Nous hochons la tête de concert, notre bouche étant pleine du gâteau. Mélissa sourit avant de continuer :

-Eh bien, il s'est coupé les cheveux et il n'a plus de lunettes !

-Non !

-Si ! Il est plutôt canon, maintenant, d'ailleurs.

-Tu veux sortir avec lui, du coup ?

Je ne peux m'empêcher de noter la petite pointe d'inquiétude dans la voix de Gabriel. J'ai toujours pensé que ces deux là finiraient ensembles, mais je commençais à trouver le temps long ; peut-être devrais-je m'y mêler pour faire avancer les choses plus vite ? En tout cas, Mélissa rassure son prétendant en prenant un air effaré :

-Ca va pas, non ? Cheveux coupés ou pas, cela reste toujours Maxime !

Arrivés au coin de la rue, Gabriel et Mélissa me quittèrent. Ils étaient voisins, en réalité, et faisaient donc tout le trajet intégralement ensemble.

-Salut Chloé ! A demain !

-Ouais, passe une bonne soirée !

-Merci, vous aussi. A demain.

Quant à moi, j'étais celle des trois qui habitait le plus loin du lycée. Cela ne me dérangeait pas. Une fois mes amis partis, j'enfonçais mes écouteurs dans mes oreilles et je marchais dans la rue, les mains dans les poches. Je regardais les passants, les feuilles des arbres qui tombent en automne, ou encore les voitures qui me dépassent à pleine vitesse et font voler mes cheveux.

Parfois, quand la musique concordait bien avec ce que je voyais, j'avais l'impression d'être dans un film. Une chanson triste un jour de grisaille me plongeait dans une profonde mélancolie, tandis que les chansons énergiques les jours de soleil me transformait en pile électrique avant que je n'arrive chez moi.

C'était le cas aujourd'hui, et je me sentais particulièrement euphorique dans les derniers mètres qui me séparaient de chez moi.

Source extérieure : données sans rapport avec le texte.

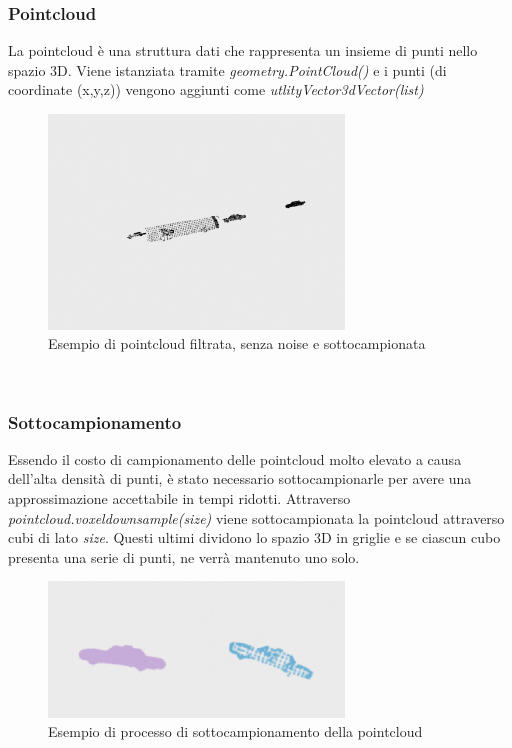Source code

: \documentclass[italian]{article}
\begin{document}
\subsubsection{Pointcloud}
La pointcloud è una struttura dati che rappresenta un insieme di punti nello spazio 3D. Viene istanziata tramite \textit{geometry.PointCloud()} e i punti (di coordinate (x,y,z)) vengono aggiunti come \textit{utlityVector3dVector(list)}\\
\begin{figure}[H]
	\centering
	\includegraphics[width=0.7\textwidth]{Pointcloud}
	\footnotesize
	\caption{Esempio di pointcloud filtrata, senza noise e sottocampionata}
\end{figure}\\
\subsubsection{Sottocampionamento}
Essendo il costo di campionamento delle pointcloud molto elevato a causa dell'alta densità di punti, è stato necessario sottocampionarle per avere una approssimazione accettabile in tempi ridotti. Attraverso \textit{pointcloud.voxeldownsample(size)}  viene sottocampionata la pointcloud attraverso cubi di lato \textit{size}. Questi ultimi dividono lo spazio 3D in griglie e se ciascun cubo presenta una serie di punti, ne verrà mantenuto uno solo.
\begin{figure}[H]
	\centering
	\includegraphics[width=0.7\textwidth]{Voxel}
	\footnotesize
	\caption{Esempio di processo di sottocampionamento della pointcloud}
\end{figure}
\end{document}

Mais alors que je tournais le coin de la rue, ma joie retomba quelque peu. Ma maison était toujours là, entourée de sa pelouse bien tondue et de son petit muret en brique, elle était toujours entourée des deux maisons mitoyennes qui étaient celles de mes voisins et les deux pots en terre contenant les oliviers que ma mère s'échinait à faire pousser étaient toujours là. Mais je ne les voyais pas car une foule de personne les cachaient, et débordait même dans la rue.

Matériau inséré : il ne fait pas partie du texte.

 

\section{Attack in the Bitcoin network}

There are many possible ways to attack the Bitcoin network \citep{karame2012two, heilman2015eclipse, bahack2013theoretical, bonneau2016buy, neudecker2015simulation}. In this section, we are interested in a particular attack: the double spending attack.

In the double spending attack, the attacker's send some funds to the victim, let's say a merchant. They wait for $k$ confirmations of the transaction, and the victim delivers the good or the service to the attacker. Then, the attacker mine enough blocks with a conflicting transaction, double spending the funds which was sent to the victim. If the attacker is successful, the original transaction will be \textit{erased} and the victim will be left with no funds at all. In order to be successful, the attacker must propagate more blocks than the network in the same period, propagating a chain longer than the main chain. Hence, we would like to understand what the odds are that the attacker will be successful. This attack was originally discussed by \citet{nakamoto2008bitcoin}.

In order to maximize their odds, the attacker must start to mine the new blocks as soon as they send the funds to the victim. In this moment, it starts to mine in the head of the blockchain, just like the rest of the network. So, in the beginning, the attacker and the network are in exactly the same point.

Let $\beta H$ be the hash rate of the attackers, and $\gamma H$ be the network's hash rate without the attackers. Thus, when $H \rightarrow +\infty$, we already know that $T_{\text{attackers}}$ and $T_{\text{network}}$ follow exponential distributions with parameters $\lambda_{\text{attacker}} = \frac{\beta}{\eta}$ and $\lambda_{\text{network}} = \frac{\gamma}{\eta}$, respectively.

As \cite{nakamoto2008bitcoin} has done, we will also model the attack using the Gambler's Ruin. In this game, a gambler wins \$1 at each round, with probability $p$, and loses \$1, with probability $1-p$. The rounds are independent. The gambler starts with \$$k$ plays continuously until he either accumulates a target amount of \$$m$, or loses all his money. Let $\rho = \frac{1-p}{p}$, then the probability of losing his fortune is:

Il y a avait au moins une vingtaine de personnes, sans parler de ma vieille voisine, qui semblait en grande discussion avec un homme en costume de policier. D'ailleurs, la plupart des personnes présentes devant chez moi portaient ce costume, que je connaissais bien, puisque mon père avait le même. Il y avait aussi trois voitures, elles aussi de police, garées un peu n'importe comment, je dois dire.

Pourtant, je ne me rappelais pas que ma mère ait organisé un anniversaire surprise pour mon père. D'ailleurs, ce n'était même pas le mois de son anniversaire.

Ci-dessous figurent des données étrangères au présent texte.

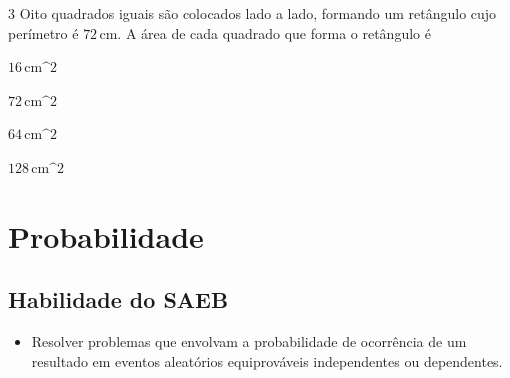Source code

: {{{{\begin{escolha}
{\num{3}  Oito quadrados iguais são colocados lado a lado, formando um
retângulo cujo perímetro é $72\,\text{cm}$. A área de cada quadrado que forma o
retângulo é

\begin{multicols}{2}
\begin{escolha}
\item $16\,\text{cm^2}$
\item $72\,\text{cm^2}$
\item $64\,\text{cm^2}$
\item $128\,\text{cm^2}$
\end{escolha}
\end{multicols}



\chapter{ Probabilidade}

\section*{Habilidade do SAEB}
\begin{itemize}
\item Resolver problemas que envolvam a probabilidade de
ocorrência de um resultado em eventos aleatórios equiprováveis
independentes ou dependentes.
\end{itemize}

}
\end{escolha}}}}}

Dans ce genre de situation, l'instinct crie que quelque chose n'est pas normal, qu'il se passe quelque chose de grave. En tout cas, c'est ce que le mien me disait, et c'est pourquoi je restais comme pétrifiée pendant de longues minutes à regarder le ballet incessant des hommes, qui venaient et rentraient dans ma maison, qui passaient des appels téléphoniques le ton grave et qui discutaient avec mes voisins, la mine tout aussi grave.

Parmi eux, un se détourna et croisa mon regard. Je ne savais pas comment il s'appelait, mais je l'avais déjà vu quelques fois, quand j'allais attendre papa au poste de police, pour qu'il m'emmène à la fête foraine après son service.

Cet homme était de taille moyenne, et bien que sa casquette bleue ne me permettait pas de voir ses cheveux, je savais qu'ils étaient roux. Au fur et à mesure qu'il approchait de moi, je pouvais distinguer ses sourcils broussailleux, les petites rides que la quarantaine lui avait apportée, ainsi que son regard soucieux. Arrivé à ma hauteur, il s'arrêta et me parla :
-Chloé. Je suis Théodore, je travaille avec ton papa.

Il fit une pause, attendant peut-être un bonjour de ma part, mais en vérité, j'étais à cette instant incapable de formuler un seul son. D'ailleurs, je sentais mon rythme cardiaque qui s'accélérait et mes yeux me piquaient, comme si j'allais pleurer. Ma vision était trouble, ainsi que mon ouïe, ce qui fait que j'entendais à peine ce que beuglait le chanteur dans mes écouteurs.

Le mode aléatoire m'avait sélectionné une chanson triste.

Je la reconnue pourtant. C'était Asleep, des Smith.

J'avais dû me concentrer pour la reconnaître, si bien que lorsque Théodore repris la parole, je n'entendis pas ce qu'il me disait. Ce n'est que quand je voyais qu'il continuait à me fixer gravement que je compris qu'il attendait sans doute autre chose qu'un « bonjour ».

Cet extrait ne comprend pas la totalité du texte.